Search the records below for the string "Retrieve" and copy each line where it turns up.

Source texts of formatted documents:
________________________________________
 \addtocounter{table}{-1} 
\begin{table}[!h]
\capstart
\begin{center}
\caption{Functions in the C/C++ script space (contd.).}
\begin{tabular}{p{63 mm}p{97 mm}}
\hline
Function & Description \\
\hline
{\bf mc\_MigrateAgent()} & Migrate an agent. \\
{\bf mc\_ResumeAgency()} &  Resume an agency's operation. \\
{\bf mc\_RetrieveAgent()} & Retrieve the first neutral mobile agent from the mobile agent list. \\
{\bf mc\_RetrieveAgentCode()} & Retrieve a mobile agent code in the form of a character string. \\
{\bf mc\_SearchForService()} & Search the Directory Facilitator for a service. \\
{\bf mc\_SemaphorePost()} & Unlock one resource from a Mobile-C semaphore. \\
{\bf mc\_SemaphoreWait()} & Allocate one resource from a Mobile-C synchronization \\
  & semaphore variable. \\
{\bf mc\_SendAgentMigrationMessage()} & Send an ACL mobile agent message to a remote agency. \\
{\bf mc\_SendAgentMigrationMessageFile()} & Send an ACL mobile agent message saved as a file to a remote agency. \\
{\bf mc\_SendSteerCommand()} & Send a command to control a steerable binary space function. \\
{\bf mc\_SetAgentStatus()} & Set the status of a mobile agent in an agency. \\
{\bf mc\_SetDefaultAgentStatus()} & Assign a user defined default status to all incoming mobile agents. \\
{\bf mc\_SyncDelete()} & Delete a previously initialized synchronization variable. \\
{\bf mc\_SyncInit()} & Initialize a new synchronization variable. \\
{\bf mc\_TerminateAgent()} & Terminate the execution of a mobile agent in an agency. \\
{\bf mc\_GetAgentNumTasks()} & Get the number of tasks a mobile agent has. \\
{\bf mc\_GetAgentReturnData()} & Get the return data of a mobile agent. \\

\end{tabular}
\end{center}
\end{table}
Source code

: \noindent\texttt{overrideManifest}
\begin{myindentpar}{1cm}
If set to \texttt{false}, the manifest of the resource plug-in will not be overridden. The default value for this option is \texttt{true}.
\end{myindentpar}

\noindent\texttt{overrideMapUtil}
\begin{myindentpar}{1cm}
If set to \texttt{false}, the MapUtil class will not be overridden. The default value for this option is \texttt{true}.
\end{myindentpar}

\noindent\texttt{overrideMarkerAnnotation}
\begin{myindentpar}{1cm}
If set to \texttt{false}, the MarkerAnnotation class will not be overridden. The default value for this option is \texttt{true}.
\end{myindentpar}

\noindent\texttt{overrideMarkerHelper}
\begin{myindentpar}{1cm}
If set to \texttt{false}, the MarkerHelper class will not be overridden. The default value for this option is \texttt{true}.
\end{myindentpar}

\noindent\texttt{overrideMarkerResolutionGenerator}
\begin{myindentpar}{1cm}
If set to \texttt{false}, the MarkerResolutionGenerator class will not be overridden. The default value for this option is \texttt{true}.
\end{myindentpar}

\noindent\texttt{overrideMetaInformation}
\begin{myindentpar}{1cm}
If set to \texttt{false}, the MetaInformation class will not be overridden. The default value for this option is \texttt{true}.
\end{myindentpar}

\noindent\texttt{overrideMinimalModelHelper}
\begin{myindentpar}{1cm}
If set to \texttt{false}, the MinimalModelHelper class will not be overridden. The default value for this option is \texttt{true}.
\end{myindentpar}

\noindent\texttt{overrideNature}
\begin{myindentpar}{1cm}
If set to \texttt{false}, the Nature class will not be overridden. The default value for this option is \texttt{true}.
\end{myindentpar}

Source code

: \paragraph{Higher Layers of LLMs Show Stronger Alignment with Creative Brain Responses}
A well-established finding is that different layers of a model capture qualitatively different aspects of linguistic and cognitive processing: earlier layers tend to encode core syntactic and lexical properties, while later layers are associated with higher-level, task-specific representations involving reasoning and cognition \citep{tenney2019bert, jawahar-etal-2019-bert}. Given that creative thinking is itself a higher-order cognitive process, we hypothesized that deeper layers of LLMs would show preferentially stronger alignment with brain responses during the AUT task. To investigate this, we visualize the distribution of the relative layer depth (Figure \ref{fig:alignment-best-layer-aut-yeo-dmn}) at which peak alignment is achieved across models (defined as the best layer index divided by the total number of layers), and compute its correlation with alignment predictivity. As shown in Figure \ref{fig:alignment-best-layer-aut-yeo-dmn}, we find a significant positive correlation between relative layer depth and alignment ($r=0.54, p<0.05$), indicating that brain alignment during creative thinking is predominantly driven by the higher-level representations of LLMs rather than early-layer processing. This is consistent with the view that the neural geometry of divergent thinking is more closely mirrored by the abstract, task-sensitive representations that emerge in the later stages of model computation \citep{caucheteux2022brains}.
________________________________________
* **Output**
{\bf mc\_RetrieveAgent()} & Retrieve the first neutral mobile agent from the mobile agent list. \\
{\bf mc\_RetrieveAgentCode()} & Retrieve a mobile agent code in the form of a character string. \\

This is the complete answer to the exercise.